In my opinion it is not possible to come to any conclusion other than that the grounds of appeal are not made out and I would dismiss the appeal. There is an application for leave to appeal against the sentence of 15 months imposed upon the applicant in respect of the various counts of indecent dealing. This is the sentence which emerges from the orders which the sentencing Judge has made and this Court must then consider the term of imprisonment for 15 months.
The applicant was a 48 year old and he had no prior criminal history. The girl herself was of the ages 11 and 12 at the time of the commission of the various offences which extended over a period of about a year.
The Court has recently in the case of R v Pham CA No 435 of 1995 in a judgment delivered on the 6th day of this month dealt with another case of indecent dealing of a girl under the age of 12 where a sentencing Judge in the District Court imposed a sentence of two years.
The circumstances there can be compared in a general way with the present but it was not a case where there was a long continuing course of offending and it was a case where the applicant was a younger man. He was aged 24 only when he committed the offence. He too had no prior criminal history.
The Court of Appeal there after considering the attitude of the Court to sexual offenders where young children were involved dealt with the matter by reducing the term of two years which had been imposed to one year only. It cannot be said, when the circumstances are compared, that the sentence here of 15 months is out of line with the result ordered by the Court of Appeal in the case of Pham.
The particular submission was made to us that the sentence which was imposed by the sentencing Judge in the present case should have included an order that it be suspended after part of it had been served. Such an approach would, no doubt, have been open to the sentencing Judge but this is Court is entitled to interfere only if in its judgment the sentence actually imposed is manifestly excessive.
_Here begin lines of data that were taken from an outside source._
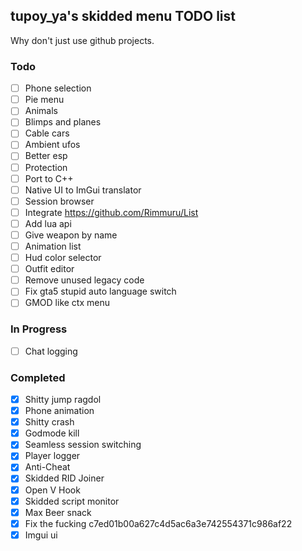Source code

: ## tupoy_ya's skidded menu TODO list
Why don't just use github projects.

### Todo
- [ ] Phone selection
- [ ] Pie menu
- [ ] Animals
- [ ] Blimps and planes
- [ ] Cable cars
- [ ] Ambient ufos
- [ ] Better esp
- [ ] Protection
- [ ] Port to C++
- [ ] Native UI to ImGui translator
- [ ] Session browser
- [ ] Integrate https://github.com/Rimmuru/List
- [ ] Add lua api
- [ ] Give weapon by name
- [ ] Animation list
- [ ] Hud color selector
- [ ] Outfit editor
- [ ] Remove unused legacy code
- [ ] Fix gta5 stupid auto language switch
- [ ] GMOD like ctx menu

### In Progress
- [ ] Chat logging

### Completed
- [x] Shitty jump ragdol 
- [x] Phone animation
- [x] Shitty crash
- [x] Godmode kill
- [x] Seamless session switching
- [x] Player logger
- [x] Anti-Cheat
- [x] Skidded RID Joiner
- [x] Open V Hook
- [x] Skidded script monitor
- [x] Max Beer snack
- [x] Fix the fucking c7ed01b00a627c4d5ac6a3e742554371c986af22
- [x] Imgui ui
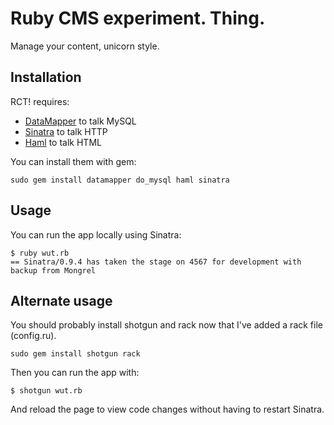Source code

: # Ruby CMS experiment. Thing.

Manage your content, unicorn style.

## Installation

RCT! requires:

- [DataMapper](http://datamapper.org) to talk MySQL
- [Sinatra](http://sinatrarb.com) to talk HTTP
- [Haml](http://haml-lang.com/) to talk HTML

You can install them with gem:

    sudo gem install datamapper do_mysql haml sinatra

## Usage

You can run the app locally using Sinatra:

    $ ruby wut.rb
    == Sinatra/0.9.4 has taken the stage on 4567 for development with backup from Mongrel

## Alternate usage

You should probably install shotgun and rack now that I've added a rack file (config.ru).

	sudo gem install shotgun rack

Then you can run the app with:

	$ shotgun wut.rb

And reload the page to view code changes without having to restart Sinatra.
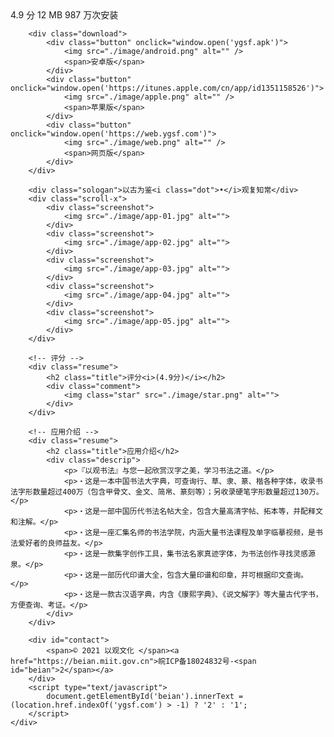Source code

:                                                            

<!DOCTYPE html>
<html lang="en">
<head>
    <meta charset="UTF-8">
    <meta http-equiv="X-UA-Compatible" content="IE=edge">
    <meta http-equiv="content-type" content="text/html; charset=UTF-8" />
    <meta name="viewport" content="initial-scale=1.0, maximum-scale=1.0, user-scalable=no" />
    <meta name="keywords" content="书法,字典,字帖,集字,以观书法">
    <link rel="icon" href="./image/favicon.ico" type="image/x-icon">
    <link rel="shortcut icon" href="./image/favicon.ico" type="image/x-icon">
    <link rel="apple-touch-icon" sizes="180x180" href="./image/icon.png">
    <title>以观书法</title>
    <link rel="stylesheet" href="./css/common.css"/>
    <link rel="stylesheet" href="./css/index.css"/>
</head>
<body>
    <div id="app">
        <div class="banner">
            <div class="content">
                <div class="icon">
                    <img src="./image/ygsf.png" alt="">
                </div>
                <div class="state">
                    <span>4.9 分</span>
                    <span class="app-info-delimter"></span>
                    <span>12 MB</span>
                    <span class="app-info-delimter"></span>
                    <span>987 万次安装</span>
                </div>
            </div>
        </div>

        <div class="download">
            <div class="button" onclick="window.open('ygsf.apk')">
                <img src="./image/android.png" alt="" />
                <span>安卓版</span>
            </div>
            <div class="button" onclick="window.open('https://itunes.apple.com/cn/app/id1351158526')">
                <img src="./image/apple.png" alt="" />
                <span>苹果版</span>
            </div>
            <div class="button" onclick="window.open('https://web.ygsf.com')">
                <img src="./image/web.png" alt="" />
                <span>网页版</span>
            </div>
        </div>

        <div class="sologan">以古为鉴<i class="dot">•</i>观复知常</div>
        <div class="scroll-x">
            <div class="screenshot">
                <img src="./image/app-01.jpg" alt="">
            </div>
            <div class="screenshot">
                <img src="./image/app-02.jpg" alt="">
            </div>
            <div class="screenshot">
                <img src="./image/app-03.jpg" alt="">
            </div>
            <div class="screenshot">
                <img src="./image/app-04.jpg" alt="">
            </div>
            <div class="screenshot">
                <img src="./image/app-05.jpg" alt="">
            </div>
        </div>

        <!-- 评分 -->
        <div class="resume">
            <h2 class="title">评分<i>(4.9分)</i></h2>
            <div class="comment">
                <img class="star" src="./image/star.png" alt="">
            </div>
        </div>

        <!-- 应用介绍 -->
        <div class="resume">
            <h2 class="title">应用介绍</h2>
            <div class="descrip">
                <p>『以观书法』与您一起欣赏汉字之美，学习书法之道。</p>
                <p>・这是一本中国书法大字典，可查询行、草、隶、篆、楷各种字体，收录书法字形数量超过400万（包含甲骨文、金文、简帛、篆刻等）；另收录硬笔字形数量超过130万。</p>
                <p>・这是一部中国历代书法名帖大全，包含大量高清字帖、拓本等，并配释文和注解。</p>
                <p>・这是一座汇集名师的书法学院，内涵大量书法课程及单字临摹视频，是书法爱好者的良师益友。</p>
                <p>・这是一款集字创作工具，集书法名家真迹字体，为书法创作寻找灵感源泉。</p>
                <p>・这是一部历代印谱大全，包含大量印谱和印章，并可根据印文查询。</p>
                <p>・这是一款古汉语字典，内含《康熙字典》、《说文解字》等大量古代字书，方便查询、考证。</p>
            </div>
        </div>

        <div id="contact">
            <span>© 2021 以观文化 </span><a href="https://beian.miit.gov.cn">皖ICP备18024832号-<span id="beian">2</span></a>
        </div>
        <script type="text/javascript">
            document.getElementById('beian').innerText = (location.href.indexOf('ygsf.com') > -1) ? '2' : '1';
        </script>
    </div>
</body>
</html>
I could not so conclude. In fact the argument for the applicant before us was that the sentence imposed was within the applicable range for offences of this kind particularly where this is an absence of remorse as is the case here.
The sentence imposed was actually at the lower end of the range of 15 months to 18 months which was contended for by the applicant's counsel on sentence.
In all the circumstances it does not appear to me that there is justification for this Court to interfere and I would refuse the application.
THE PRESIDENT: I agree.
DAVIES JA: I agree.
THE CHIEF JUSTICE: The orders will then be as I have indicated.